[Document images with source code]
_ _ _ _

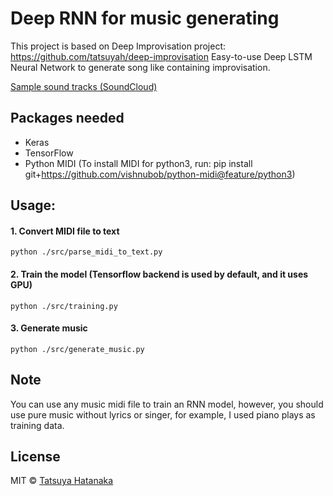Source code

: # Deep RNN for music generating

This project is based on Deep Improvisation project: https://github.com/tatsuyah/deep-improvisation
Easy-to-use Deep LSTM Neural Network to generate song like containing improvisation.

[Sample sound tracks (SoundCloud)](https://soundcloud.com/user-259574192/generated-song2)


## Packages needed

 - Keras
 - TensorFlow
 - Python MIDI (To install MIDI for python3, run: pip install git+https://github.com/vishnubob/python-midi@feature/python3)

## Usage:

  #### 1. Convert MIDI file to text

  ```
  python ./src/parse_midi_to_text.py
  ```

  #### 2. Train the model (Tensorflow backend is used by default, and it uses GPU)

  ```
  python ./src/training.py
  ```

  #### 3. Generate music

  ```
  python ./src/generate_music.py
  ```

## Note

   You can use any music midi file to train an RNN model, however, you should use pure music without lyrics or singer, for example, I used piano plays as training data.

## License

MIT © [Tatsuya Hatanaka](https://github.com/tatsuyah)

_ _ _ _

Task requirements -
Drop every picture and repeat the rest of the entries exactly.

Answer for the task -
Source code

: # Deep RNN for music generating

This project is based on Deep Improvisation project: https://github.com/tatsuyah/deep-improvisation
Easy-to-use Deep LSTM Neural Network to generate song like containing improvisation.

[Sample sound tracks (SoundCloud)](https://soundcloud.com/user-259574192/generated-song2)


## Packages needed

 - Keras
 - TensorFlow
 - Python MIDI (To install MIDI for python3, run: pip install git+https://github.com/vishnubob/python-midi@feature/python3)

## Usage:

  #### 1. Convert MIDI file to text

  ```
  python ./src/parse_midi_to_text.py
  ```

  #### 2. Train the model (Tensorflow backend is used by default, and it uses GPU)

  ```
  python ./src/training.py
  ```

  #### 3. Generate music

  ```
  python ./src/generate_music.py
  ```

## Note

   You can use any music midi file to train an RNN model, however, you should use pure music without lyrics or singer, for example, I used piano plays as training data.

## License

MIT © [Tatsuya Hatanaka](https://github.com/tatsuyah)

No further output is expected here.